|Budget Amount *help
¥1,100,000 (Direct Cost: ¥1,100,000)
Fiscal Year 2001: ¥1,100,000 (Direct Cost: ¥1,100,000)
High-salt diet initiates and accelerates both hypertension and renal injury in Dahl salt-sensitive (DS), but not in salt-resistant (DR), rats. Impaired renal autoregulation, including myogenic response, shown in DS rats on high-salt diet suggests impaired another autoregulatory mechanism, tubuloglomerular feedback (TGF). However, TGF responsiveness has been reported to be normal on high-salt diet or even blunted during low-salt diet. Thus, our purpose is to determine the functional state of the TGF mechanism in Dahl rats. Clearance and micropucture experiments were performed in anesthetized DS and DR rats on 0.4 % (NS) or 4 % NaCl (HS) diet for 1-4 weeks. TGF responsiveness was assessed in superficial nephrons by measuring the changes of early proximal flow rate (EPFR), an index of single nephron GFR, in response to orthograde loop perfusion at 40-60 nl/min with artificial tubular fluid. In DS rats, HS diet increased systemic BP, GFR, EPFR at zero loop perfusion, proteinuria, and kidney weight more than NS diet, while body weight was comparable between two diets. The reductions of EPFR by loop perfusion at 60 nl/min were significantly less on HS than NS diet, indicating TGF attenuation on HS diet.

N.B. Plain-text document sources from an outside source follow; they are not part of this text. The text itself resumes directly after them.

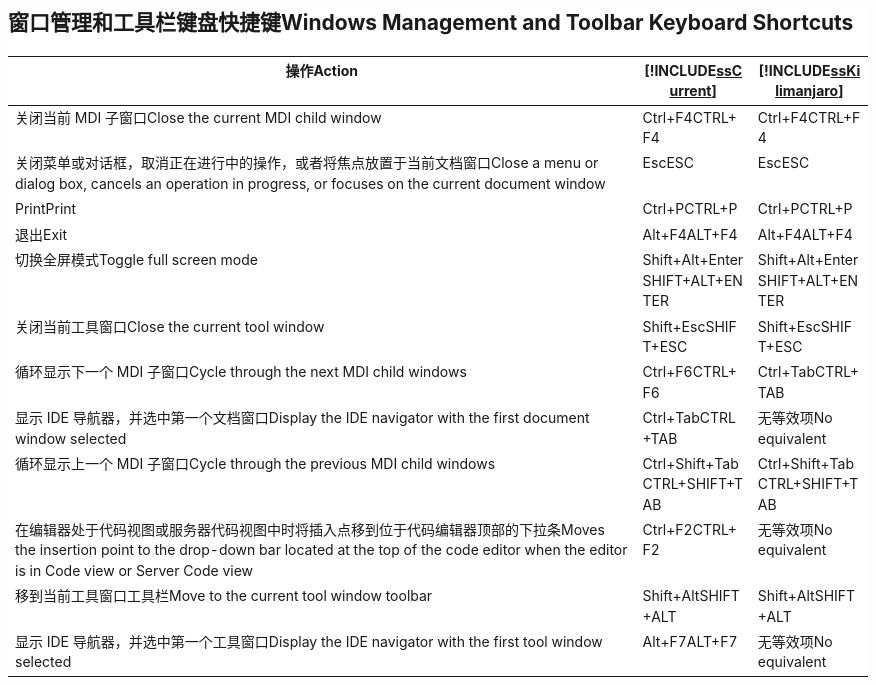 ## <a name="windows-management-and-toolbar-keyboard-shortcuts"></a><span data-ttu-id="234d6-146">窗口管理和工具栏键盘快捷键</span><span class="sxs-lookup"><span data-stu-id="234d6-146">Windows Management and Toolbar Keyboard Shortcuts</span></span>  
  
|<span data-ttu-id="234d6-147">操作</span><span class="sxs-lookup"><span data-stu-id="234d6-147">Action</span></span>|[!INCLUDE[ssCurrent](../includes/sscurrent-md.md)]|[!INCLUDE[ssKilimanjaro](../includes/sskilimanjaro-md.md)]|  
|------------|-----------------------------|---------------------------------|  
|<span data-ttu-id="234d6-148">关闭当前 MDI 子窗口</span><span class="sxs-lookup"><span data-stu-id="234d6-148">Close the current MDI child window</span></span>|<span data-ttu-id="234d6-149">Ctrl+F4</span><span class="sxs-lookup"><span data-stu-id="234d6-149">CTRL+F4</span></span>|<span data-ttu-id="234d6-150">Ctrl+F4</span><span class="sxs-lookup"><span data-stu-id="234d6-150">CTRL+F4</span></span>|  
|<span data-ttu-id="234d6-151">关闭菜单或对话框，取消正在进行中的操作，或者将焦点放置于当前文档窗口</span><span class="sxs-lookup"><span data-stu-id="234d6-151">Close a menu or dialog box, cancels an operation in progress, or focuses on the current document window</span></span>|<span data-ttu-id="234d6-152">Esc</span><span class="sxs-lookup"><span data-stu-id="234d6-152">ESC</span></span>|<span data-ttu-id="234d6-153">Esc</span><span class="sxs-lookup"><span data-stu-id="234d6-153">ESC</span></span>|  
|<span data-ttu-id="234d6-154">Print</span><span class="sxs-lookup"><span data-stu-id="234d6-154">Print</span></span>|<span data-ttu-id="234d6-155">Ctrl+P</span><span class="sxs-lookup"><span data-stu-id="234d6-155">CTRL+P</span></span>|<span data-ttu-id="234d6-156">Ctrl+P</span><span class="sxs-lookup"><span data-stu-id="234d6-156">CTRL+P</span></span>|  
|<span data-ttu-id="234d6-157">退出</span><span class="sxs-lookup"><span data-stu-id="234d6-157">Exit</span></span>|<span data-ttu-id="234d6-158">Alt+F4</span><span class="sxs-lookup"><span data-stu-id="234d6-158">ALT+F4</span></span>|<span data-ttu-id="234d6-159">Alt+F4</span><span class="sxs-lookup"><span data-stu-id="234d6-159">ALT+F4</span></span>|  
|<span data-ttu-id="234d6-160">切换全屏模式</span><span class="sxs-lookup"><span data-stu-id="234d6-160">Toggle full screen mode</span></span>|<span data-ttu-id="234d6-161">Shift+Alt+Enter</span><span class="sxs-lookup"><span data-stu-id="234d6-161">SHIFT+ALT+ENTER</span></span>|<span data-ttu-id="234d6-162">Shift+Alt+Enter</span><span class="sxs-lookup"><span data-stu-id="234d6-162">SHIFT+ALT+ENTER</span></span>|  
|<span data-ttu-id="234d6-163">关闭当前工具窗口</span><span class="sxs-lookup"><span data-stu-id="234d6-163">Close the current tool window</span></span>|<span data-ttu-id="234d6-164">Shift+Esc</span><span class="sxs-lookup"><span data-stu-id="234d6-164">SHIFT+ESC</span></span>|<span data-ttu-id="234d6-165">Shift+Esc</span><span class="sxs-lookup"><span data-stu-id="234d6-165">SHIFT+ESC</span></span>|  
|<span data-ttu-id="234d6-166">循环显示下一个 MDI 子窗口</span><span class="sxs-lookup"><span data-stu-id="234d6-166">Cycle through the next MDI child windows</span></span>|<span data-ttu-id="234d6-167">Ctrl+F6</span><span class="sxs-lookup"><span data-stu-id="234d6-167">CTRL+F6</span></span>|<span data-ttu-id="234d6-168">Ctrl+Tab</span><span class="sxs-lookup"><span data-stu-id="234d6-168">CTRL+TAB</span></span>|  
|<span data-ttu-id="234d6-169">显示 IDE 导航器，并选中第一个文档窗口</span><span class="sxs-lookup"><span data-stu-id="234d6-169">Display the IDE navigator with the first document window selected</span></span>|<span data-ttu-id="234d6-170">Ctrl+Tab</span><span class="sxs-lookup"><span data-stu-id="234d6-170">CTRL+TAB</span></span>|<span data-ttu-id="234d6-171">无等效项</span><span class="sxs-lookup"><span data-stu-id="234d6-171">No equivalent</span></span>|  
|<span data-ttu-id="234d6-172">循环显示上一个 MDI 子窗口</span><span class="sxs-lookup"><span data-stu-id="234d6-172">Cycle through the previous MDI child windows</span></span>|<span data-ttu-id="234d6-173">Ctrl+Shift+Tab</span><span class="sxs-lookup"><span data-stu-id="234d6-173">CTRL+SHIFT+TAB</span></span>|<span data-ttu-id="234d6-174">Ctrl+Shift+Tab</span><span class="sxs-lookup"><span data-stu-id="234d6-174">CTRL+SHIFT+TAB</span></span>|  
|<span data-ttu-id="234d6-175">在编辑器处于代码视图或服务器代码视图中时将插入点移到位于代码编辑器顶部的下拉条</span><span class="sxs-lookup"><span data-stu-id="234d6-175">Moves the insertion point to the drop-down bar located at the top of the code editor when the editor is in Code view or Server Code view</span></span>|<span data-ttu-id="234d6-176">Ctrl+F2</span><span class="sxs-lookup"><span data-stu-id="234d6-176">CTRL+F2</span></span>|<span data-ttu-id="234d6-177">无等效项</span><span class="sxs-lookup"><span data-stu-id="234d6-177">No equivalent</span></span>|  
|<span data-ttu-id="234d6-178">移到当前工具窗口工具栏</span><span class="sxs-lookup"><span data-stu-id="234d6-178">Move to the current tool window toolbar</span></span>|<span data-ttu-id="234d6-179">Shift+Alt</span><span class="sxs-lookup"><span data-stu-id="234d6-179">SHIFT+ALT</span></span>|<span data-ttu-id="234d6-180">Shift+Alt</span><span class="sxs-lookup"><span data-stu-id="234d6-180">SHIFT+ALT</span></span>|  
|<span data-ttu-id="234d6-181">显示 IDE 导航器，并选中第一个工具窗口</span><span class="sxs-lookup"><span data-stu-id="234d6-181">Display the IDE navigator with the first tool window selected</span></span>|<span data-ttu-id="234d6-182">Alt+F7</span><span class="sxs-lookup"><span data-stu-id="234d6-182">ALT+F7</span></span>|<span data-ttu-id="234d6-183">无等效项</span><span class="sxs-lookup"><span data-stu-id="234d6-183">No equivalent</span></span>|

In DR rats, HS diet did not induce proteinuria and EPFR reductions were comparable between two diets. Microperfusion of NO synthase inhibitor, nitro-L-arginine 10^<-3>M, into loop of Henle enhanced TGF responsiveness in DS rats on NS diet more than on HS diet. Administration of vasopeptidase inhibitor, BMS-186716 (4 mg/kg i.v.) did not affect TGF responsiveness. In conclusion, in DS rats, HS diet clearly attenuated TGF and induced glomerular hyperfiltration in single nephron level. Glomerular hyperfiltration, or possibly glomerular hypertension through TGF dysfunction, may underlie HS diet-induced proteinuria and renal injury. In DR rats, HS diet did not depress TGF responsiveness.